Kastamonu

Karayılan: Sadece Kastamonu'nun değil Anadolu'nun davulculuk efsanesi oldu!

Türkiye'de "davul oyunları" denildiğinde akla gelen ilk isim, Kastamonulu Davulcu Karayılan'dır. İşte Kastamonu hatta Anadolu'nun davulculuk efsanesi Karayılan lakaplı Mahir Dağlıoğlu'nun hikayesi..

Abone Ol

Türkiye'de "davul oyunları" denildiğinde ilk akla gelen isim, Davulcu Kastamonulu Karayılan'dır.

Davulcu Mahir Dağlıoğlu (Dağlı olarak da yazılmıştır ancak nüfus kayıtlarındaki soyadı budur.), 10 Mart 1909 tarihinde Kastamonu'nun merkez ilçesi Kuzkaya bucağı Aşağıyuva köyünde dünyaya geldi. Babası Çiftçi Mehmet Efendi ve annesi Hatice Hanım'ın oğludur.
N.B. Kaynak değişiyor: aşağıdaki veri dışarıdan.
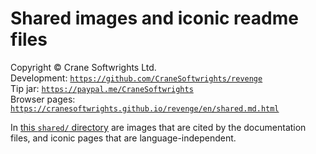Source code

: # Shared images and iconic readme files

Copyright © Crane Softwrights Ltd.  
Development: [`https://github.com/CraneSoftwrights/revenge`](https://github.com/CraneSoftwrights/revenge)  
Tip jar: [`https://paypal.me/CraneSoftwrights`](https://paypal.me/CraneSoftwrights)  
Browser pages: [`https://cranesoftwrights.github.io/revenge/en/shared.md.html`](https://cranesoftwrights.github.io/revenge/en/shared.md.html)  

In [this `shared/` directory](../shared) are images that are cited by the documentation files, and iconic pages that are language-independent.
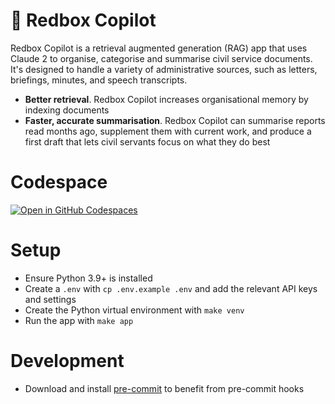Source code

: # 📮 Redbox Copilot



Redbox Copilot is a retrieval augmented generation (RAG) app that uses Claude 2 to organise, categorise and summarise civil service documents. It's designed to handle a variety of administrative sources, such as letters, briefings, minutes, and speech transcripts.

* **Better retrieval**. Redbox Copilot increases organisational memory by indexing documents
* **Faster, accurate summarisation**. Redbox Copilot can summarise reports read months ago, supplement them with current work, and produce a first draft that lets civil servants focus on what they do best

# Codespace

[![Open in GitHub Codespaces](https://github.com/codespaces/badge.svg)](https://codespaces.new/i-dot-ai/redbox-copilot?quickstart=1)

# Setup

* Ensure Python 3.9+ is installed
* Create a `.env` with `cp .env.example .env` and add the relevant API keys and settings
* Create the Python virtual environment with `make venv`
* Run the app with `make app`

# Development

* Download and install [pre-commit](https://pre-commit.com) to benefit from pre-commit hooks
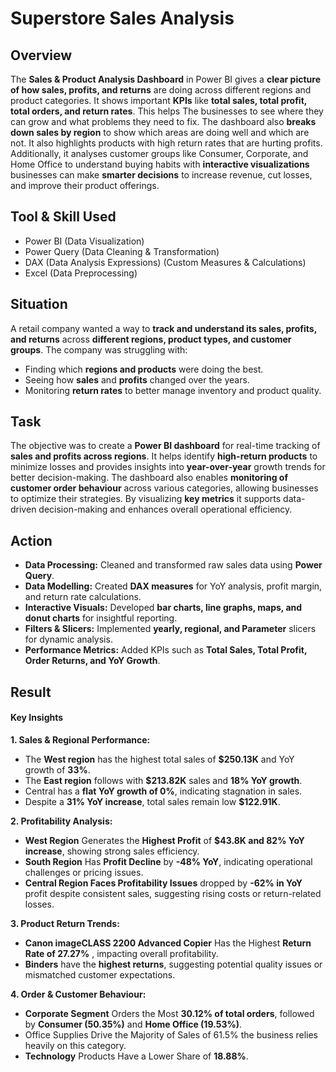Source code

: # Superstore Sales Analysis

## Overview 
The **Sales & Product Analysis Dashboard** in Power BI gives a **clear picture of how sales, profits, and returns** are doing across different regions and product categories. It shows important **KPIs** like **total sales, total profit, total orders, and return rates**. This helps The businesses to see where they can grow and what problems they need to fix. The dashboard also **breaks down sales by region** to show which areas are doing well and which are not. It also highlights products with high return rates that are hurting profits. Additionally, it analyses customer groups like Consumer, Corporate, and Home Office to understand buying habits with **interactive visualizations** businesses can make **smarter decisions** to increase revenue, cut losses, and improve their product offerings.

## Tool & Skill Used
- Power BI (Data Visualization) 
- Power Query (Data Cleaning & Transformation)
- DAX (Data Analysis Expressions) (Custom Measures & Calculations)
- Excel (Data Preprocessing)

## Situation
A retail company wanted a way to **track and understand its sales, profits, and returns** across **different regions, product types, and customer groups**. The company was struggling with:
-	Finding which **regions and products** were doing the best.
-	Seeing how **sales** and **profits** changed over the years.
-	Monitoring **return rates** to better manage inventory and product quality.

## Task
The objective was to create a **Power BI dashboard** for real-time tracking of **sales and profits across regions**. It helps identify **high-return products** to minimize losses and provides insights into **year-over-year** growth trends for better decision-making. The dashboard also enables **monitoring of customer order behaviour** across various categories, allowing businesses to optimize their strategies. By visualizing **key metrics** it supports data-driven decision-making and enhances overall operational efficiency.

## Action
- **Data Processing:** Cleaned and transformed raw sales data using **Power Query**.
- **Data Modelling:** Created **DAX measures** for YoY analysis, profit margin, and return rate calculations.
- **Interactive Visuals:** Developed **bar charts, line graphs, maps, and donut charts** for insightful reporting.
- **Filters & Slicers:** Implemented **yearly, regional, and Parameter** slicers for dynamic analysis.
- **Performance Metrics:** Added KPIs such as **Total Sales, Total Profit, Order Returns, and YoY Growth**.

## Result
#### Key Insights
**1. Sales & Regional Performance:**
  - The **West region** has the highest total sales of **$250.13K** and YoY growth of **33%**.
  - The **East region** follows with **$213.82K** sales and **18% YoY growth**.
  - Central has a **flat YoY growth of 0%**, indicating stagnation in sales.
  - Despite a **31% YoY increase**, total sales remain low **$122.91K**.

**2. Profitability Analysis:**
  - **West Region** Generates the **Highest Profit** of **$43.8K and  82% YoY increase**, showing strong sales efficiency.
  - **South Region** Has **Profit Decline** by **-48% YoY**, indicating operational challenges or pricing issues.
  - **Central Region Faces Profitability Issues** dropped by  **-62% in YoY** profit despite consistent sales, suggesting rising costs or return-related losses.

**3. Product Return Trends:**
  - **Canon imageCLASS 2200 Advanced Copier** Has the Highest **Return Rate of  27.27%** , impacting overall profitability.
  - **Binders** have the **highest returns**, suggesting potential quality issues or mismatched customer expectations.

**4. Order & Customer Behaviour:**
  - **Corporate Segment** Orders the Most **30.12% of total orders**, followed by **Consumer (50.35%)** and **Home Office (19.53%)**.
  - Office Supplies Drive the Majority of Sales of 61.5% the business relies heavily on this category.
  - **Technology** Products Have a Lower Share of **18.88%**.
Mahir'in davulculuk serüveni, babası Mehmet Efendi'nin iyi bir kaval çalmasıyla başladı. Babası, oğlunun davulcu olarak yetişmesinde önemli bir rol oynadı. Çocukluğunda babasının kaval çaldığı sırada Mahir, oyunlar oynar veya ritim tutardı. Küçük Mahir, gaz tenekelerine çubuklarla vurarak davul çalmaya özen gösterdi ve düğünlerde gördüğü davulcuları dikkatle inceledi.
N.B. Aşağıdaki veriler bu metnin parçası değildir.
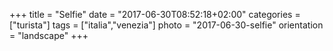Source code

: +++
title = "Selfie"
date = "2017-06-30T08:52:18+02:00"
categories = ["turista"]
tags = ["italia","venezia"]
photo = "2017-06-30-selfie"
orientation = "landscape"
+++
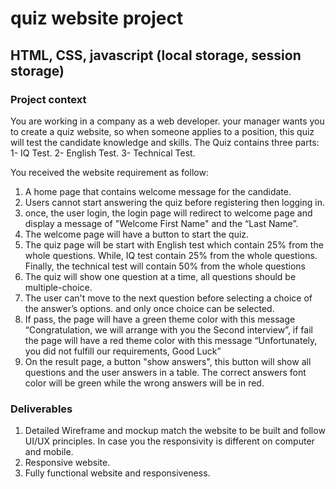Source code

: # quiz website project
## HTML, CSS, javascript (local storage, session storage)


 ### Project context
You are working in a company as a web developer. your manager wants you to create a quiz website, so when someone applies to a position, this quiz will test the candidate knowledge and skills. 
The Quiz contains three parts: 
1- IQ Test.
2- English Test.
3- Technical Test.

You received the website requirement as follow:
1. A home page that contains welcome message for the candidate.
2. Users cannot start answering the quiz before registering then logging in.
3. once, the user login, the login page will redirect to welcome page and display a message of "Welcome First Name" and the “Last Name”.
4. The welcome page will have a button to start the quiz.
5. The quiz page will be start with English test which contain 25% from the whole questions. While, IQ test contain 25% from the whole questions. Finally, the technical test will contain 50% from the whole questions
6. The quiz will show one question at a time, all questions should be multiple-choice.
7. The user can't move to the next question before selecting a choice of the answer’s options. and only once choice can be selected.
8. If pass, the page will have a green theme color with this message “Congratulation, we will arrange with you the Second interview”, if fail the page will have a red theme color with this message “Unfortunately, you did not fulfill our requirements, Good Luck”
9. On the result page, a button "show answers", this button will show all questions and the user answers in a table. The correct answers font color will be green while the wrong answers will be in red.

### Deliverables
1. Detailed Wireframe and mockup match the website to be built and follow UI/UX principles. In case you the responsivity is different on computer and mobile.
2.	Responsive website.
3.	Fully functional website and responsiveness.
   
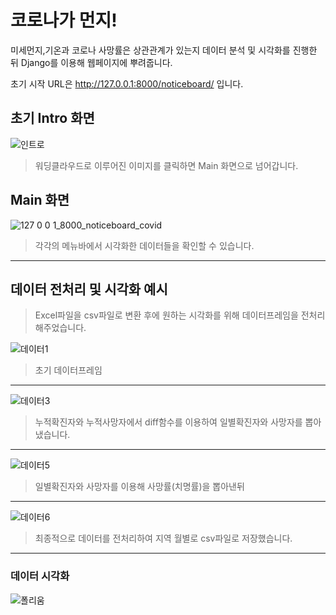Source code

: # 코로나가 먼지!
미세먼지,기온과 코로나 사망률은 상관관계가 있는지 데이터 분석 및 시각화를 진행한 뒤 Django를 이용해 웹페이지에 뿌려줍니다.


초기 시작 URL은 http://127.0.0.1:8000/noticeboard/ 입니다.


## 초기 Intro 화면
![인트로](https://user-images.githubusercontent.com/46741844/127413535-a4bc1560-2781-4b7f-a6b7-ceef5397b60a.PNG)
> 워딩클라우드로 이루어진 이미지를 클릭하면 Main 화면으로 넘어갑니다.

## Main 화면
![127 0 0 1_8000_noticeboard_covid](https://user-images.githubusercontent.com/46741844/127414774-074977be-0331-4144-98ad-10daa253a428.png)
> 각각의 메뉴바에서 시각화한 데이터들을 확인할 수 있습니다.


***
## 데이터 전처리 및 시각화 예시
> Excel파일을 csv파일로 변환 후에 원하는 시각화를 위해 데이터프레임을 전처리 해주었습니다.


![데이터1](https://user-images.githubusercontent.com/46741844/127415694-90c23565-0878-4a49-9d6e-276ecd463f2a.PNG)
> 초기 데이터프레임 
***
![데이터3](https://user-images.githubusercontent.com/46741844/127415710-5f6db527-ab98-4411-8131-d5343c4256dd.PNG)
> 누적확진자와 누적사망자에서 diff함수를 이용하여 일별확진자와 사망자를 뽑아냈습니다.
***
![데이터5](https://user-images.githubusercontent.com/46741844/127415717-a9bb5099-84c0-4e9d-90bc-f5590fccdf06.PNG)
> 일별확진자와 사망자를 이용해 사망률(치명률)을 뽑아낸뒤
***
![데이터6](https://user-images.githubusercontent.com/46741844/127415719-4ed56e95-89eb-43f3-8cd6-fe1e35baed63.PNG)
> 최종적으로 데이터를 전처리하여 지역 월별로 csv파일로 저장했습니다.
***
### 데이터 시각화
![폴리움](https://user-images.githubusercontent.com/46741844/127418506-3ac8804c-c662-4443-9c49-8bd7bb7145b9.png)

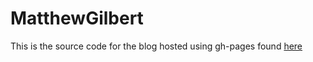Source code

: # MatthewGilbert
This is the source code for the blog hosted using gh-pages found [here](https://MatthewGilbert.github.io)
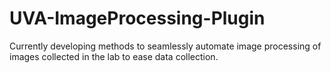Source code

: # UVA-ImageProcessing-Plugin

Currently developing methods to seamlessly automate image processing of images collected in the lab to ease data collection.
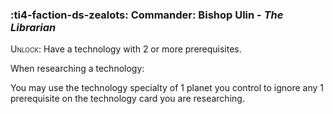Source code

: ### :ti4-faction-ds-zealots: **Commander**: Bishop Ulin - _The Librarian_

<span style="font-variant:small-caps;">Unlock</span>: Have a technology with 2 or more prerequisites.

When researching a technology:

You may use the technology specialty of 1 planet you control to ignore any 1 prerequisite on the technology card you are researching.
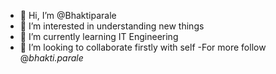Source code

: - 👋 Hi, I’m @Bhaktiparale
- 👀 I’m interested in understanding new things
- 🌱 I’m currently learning IT Engineering
- 💞️ I’m looking to collaborate firstly with self
-For more follow @_bhakti.parale_

<!---
Bhaktiparale/Bhaktiparale is a ✨ special ✨ repository because its `README.md` (this file) appears on your GitHub profile.
You can click the Preview link to take a look at your changes.
--->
Mahir, 15 yaşındayken, Kastamonu'da bir panayırda dönemin ünlü davulcusu Duzsuz'u izlerken kaderi değişti. Duzsuz'un oyununu bitirdikten sonra Mahir, davulu çalmak için izin istedi ancak Duzsuz tereddüt etti. Ancak zurnacısı Saraycık köyünden Mehmet Ağa'nın araya girmesiyle Mahir, davulu alarak performans sergiledi. Duzsuz, Mahir'in yeteneğini fark ederek ona övgülerde bulundu ve böylece Mahir, 1924'ten itibaren davulculuk kariyerine başlamış oldu.

Mahir'in kıvrak hareketleri ve oyun stili, ona "Karayılan" lakabını kazandırdı. Atatürk'ün 1925 yılında Kastamonu'ya ziyaretinde, Karayılan, karşılayıcı davulcular arasında yer aldı.
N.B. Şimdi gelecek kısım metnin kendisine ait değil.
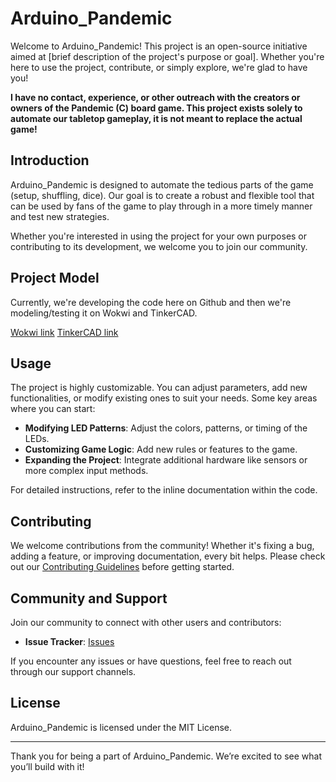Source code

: # Arduino_Pandemic

Welcome to Arduino_Pandemic! This project is an open-source initiative aimed at [brief description of the project's purpose or goal]. Whether you're here to use the project, contribute, or simply explore, we're glad to have you!

**I have no contact, experience, or other outreach with the creators or owners of the Pandemic (C) board game. This project exists solely to automate our tabletop gameplay, it is not meant to replace the actual game!**

## Introduction

Arduino_Pandemic is designed to automate the tedious parts of the game (setup, shuffling, dice). Our goal is to create a robust and flexible tool that can be used by fans of the game to play through in a more timely manner and test new strategies.

Whether you're interested in using the project for your own purposes or contributing to its development, we welcome you to join our community.

## Project Model    

Currently, we're developing the code here on Github and then we're modeling/testing it on Wokwi and TinkerCAD. 

[Wokwi link](https://wokwi.com/projects/382302255045529601)
[TinkerCAD link](https://www.tinkercad.com/things/7ZGFPbea1wG-arduino-pandemic)

## Usage

The project is highly customizable. You can adjust parameters, add new functionalities, or modify existing ones to suit your needs. Some key areas where you can start:

- **Modifying LED Patterns**: Adjust the colors, patterns, or timing of the LEDs.
- **Customizing Game Logic**: Add new rules or features to the game.
- **Expanding the Project**: Integrate additional hardware like sensors or more complex input methods.

For detailed instructions, refer to the inline documentation within the code.

## Contributing

We welcome contributions from the community! Whether it's fixing a bug, adding a feature, or improving documentation, every bit helps. Please check out our [Contributing Guidelines](https://github.com/rowingdude/Arduino_Pandemic/blob/main/CONTRIBUTING.md) before getting started.

## Community and Support

Join our community to connect with other users and contributors:

- **Issue Tracker**: [Issues](https://github.com/rowingdude/Arduino_Pandemic/issues)


If you encounter any issues or have questions, feel free to reach out through our support channels.

## License

Arduino_Pandemic is licensed under the MIT License. 

---

Thank you for being a part of Arduino_Pandemic. We’re excited to see what you’ll build with it!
Karayılan, davulunu kendi yapar ve taşırken büyük özen gösterirdi. Davulu kolay kolay yere bırakmaz, her zaman yüksek bir yerde saklar ve kılıfla taşır. Gece yatmadan önce davulunun derisine dokunur ve ona övgülerde bulunarak uykuya dalardı.

İlk zurnacısı Mümtaz Ardıç'tı ve onunla on yıl kadar çalıp oynadıktan sonra Zurnacı Hasan Öztürk'ü yanına aldı. Karayılan, 03 Ekim 1964 tarihine kadar Hasan Öztürk ile birlikte çalıp oynadı. Ayrıca, diğer Kastamonu halk oyunlarını da tanıtarak Sepetçioğlu'nu popülerleştirdi.

Karayılan'ın beğenilmesi üzerine, Kastamonulu davulcular onu taklit etmeye başladı. Karayılan'ın oğlu Yılmaz Dağlıoğlu da dahil olmak üzere dört davulcu yetiştirdiği söylenir. Karayılan, 500'den fazla düğünde baş davulcu olarak çıkıp oynadı.

Karayılan, halk oyunları ekipleriyle sık sık yurt dışı festivallerine gönderildi ve Türkiye'yi başarıyla temsil etti. Muzaffer Sarısözen'in başkanlığında 1949-1950 yıllarında İtalya ve İspanya'da düzenlenen halk oyunları yarışmalarında birinci oldu. Ayrıca, İngiltere, Almanya, ABD, Fransa, Hollanda, İtalya, İspanya, Kıbrıs, Tunus ve Yunanistan gibi ülkelerde de ülkemizi temsil etti.

Karayılan'ın ölümü üzerine, Türkiye'de bazı davulcular onun lakabını kullanmaya kalksalar da aynı itibarı görmemekteydi. Karayılan'ın vasiyeti üzerine oğlu Yılmaz, Erkek Sanat Okulu'nu tamamlayarak davulcu olarak babasının mesleğini sürdürdü.

Karayılan'ın cenazesi, 3 Ekim 1964 günü davul zurna eşliğinde büyük bir cemaatle defnedildi.